Von Dolly Parton bis Jonas Kaufmann, von Rebecca Immanuel bis zum Calmus Ensemble: Auch 2020 ist die Ausbeute an Weihnachtsalben wieder reichlich und vielfältig
Glöckchen klingeln, Streicher streichen, was das Zeug hält, und hier und da knarzen Gitarren. Axel Hill sagt, wer in Sachen Weihnachtsmusik die Bescherung 2020 beschallen sollte – und wer nicht.
Dolly Parton
Country-Legende Dolly Parton startet in diesem Jahr einen weihnachtlichen Großangriff – natürlich mit der großen Strass-und Glitzer-Kanone: Bei Netflix flötet sie als Engel durch ihr Musical „Christmas on the Square“, im US-Fernsehen lädt sie zu einer mit Stars bestückten TV-Show, und uns alle beglückt sie mit ihrem dritten Weihnachtsalbum „A Holly Dolly Christmas“ (Warner).
Und nicht viele verstehen es wie die 74-Jährige, Kitsch und Aufrichtigkeit in Musik zu verpacken. Eine Platte, die Fröhlichkeit mit Herzenswärme paart. Höhepunkt: Mit US-Talker Jimmy Fallon nimmt sie sich „All I want for Christmas is you“ zur üppigen Brust und stellt damit das Original von Mariah Carey (fast) in den Schatten.
Auch Pop-Diva Carey wartet mit ihrem dritten Weihnachtsalbum (Sony) auf – einer Mogelpackung.
Bis auf wenige Ausnahmen sind es Lieder der ersten beiden Platten, die für ihr durchgeknalltes „Mariah Carey’s Magical Christmas Special“ bei Apple TV+ leicht aufgepeppt worden sind.
Meghan Trainor
Poppig und quirlig kommen sowohl Meghan Trainor („A Very Trainer Christmas“, Sony) als auch Tori Kelly („A Tori Kelly Christmas“, Universal) daher.
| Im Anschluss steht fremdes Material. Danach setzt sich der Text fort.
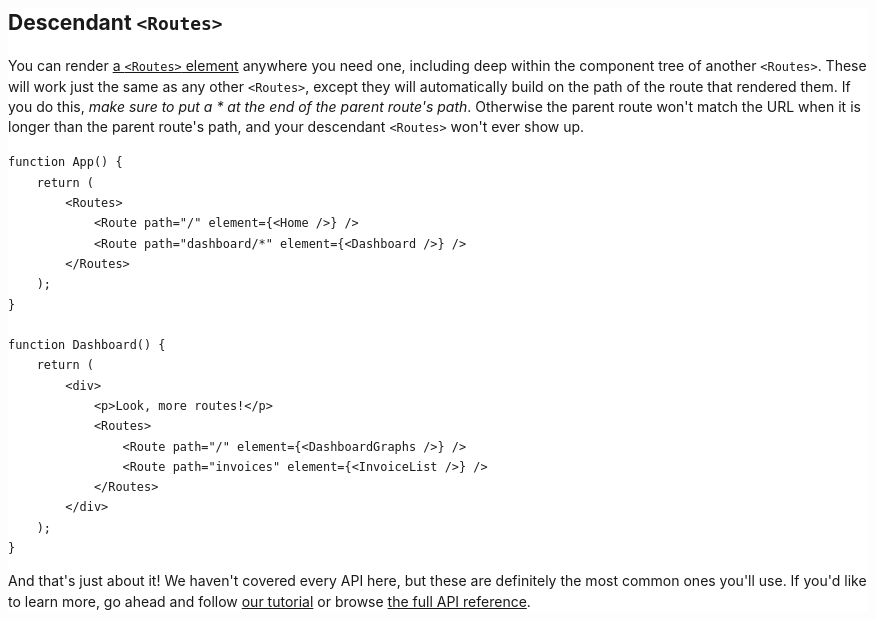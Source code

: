 ## Descendant `<Routes>`

You can render [a `<Routes>` element](../api#routes) anywhere you need one, including deep within the component tree of another `<Routes>`. These will work just the same as any other `<Routes>`, except they will automatically build on the path of the route that rendered them. If you do this, _make sure to put a \* at the end of the parent route's path_. Otherwise the parent route won't match the URL when it is longer than the parent route's path, and your descendant `<Routes>` won't ever show up.

```tsx [5]
function App() {
	return (
		<Routes>
			<Route path="/" element={<Home />} />
			<Route path="dashboard/*" element={<Dashboard />} />
		</Routes>
	);
}

function Dashboard() {
	return (
		<div>
			<p>Look, more routes!</p>
			<Routes>
				<Route path="/" element={<DashboardGraphs />} />
				<Route path="invoices" element={<InvoiceList />} />
			</Routes>
		</div>
	);
}
```

And that's just about it! We haven't covered every API here, but these are definitely the most common ones you'll use. If you'd like to learn more, go ahead and follow [our tutorial](tutorial) or browse [the full API reference](../api).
Beide singen mal Bewährtes, mal Neues, mal sanft, manchmal fast ein wenig quietschend – und verbreiten jede Menge gute Weihnachtsstimmung.
Andreas Gabalier
Auch ein selbstermächtigter „Volx-Rock’n’Roller“ sollte bei seinen Leisten bleiben. Und so hört man auf Andreas Gabaliers saisonalem Beitrag deutlich, dass Englisch nicht sein bevorzugtes Idiom ist. Wenn er dann auch noch versucht, wie Elvis zu schmachten… in seiner österreichischen Heimat würde man das ungeniert als Schmarrn bezeichnen. Dabei könnte er auch anders – seine angeraute Stimme käme klasse rüber, hätten die Arrangements mehr Ecken und Kanten und wären nicht darauf getrimmt, lediglich Samstagabend-Silbereisen-kompatibel zu sein.
Florian Silbereisen
Apropos Silbereisen: Der bringt heuer von der Platte mit seinem neuen Lieblingskumpel Thomas Anders eine „Winter Edition“ (Telamo) auf den Markt. Auf
den 14 neuen Songs charmieren die beiden zwischen Disco-Fox und Modern Talking durch jahresendzeitliche Stimmungsvielfalt.
Cassandra Steen
Deutsch, aber angenehm: Cassandra Steens „Weihnachtsgedanke“ (Sony).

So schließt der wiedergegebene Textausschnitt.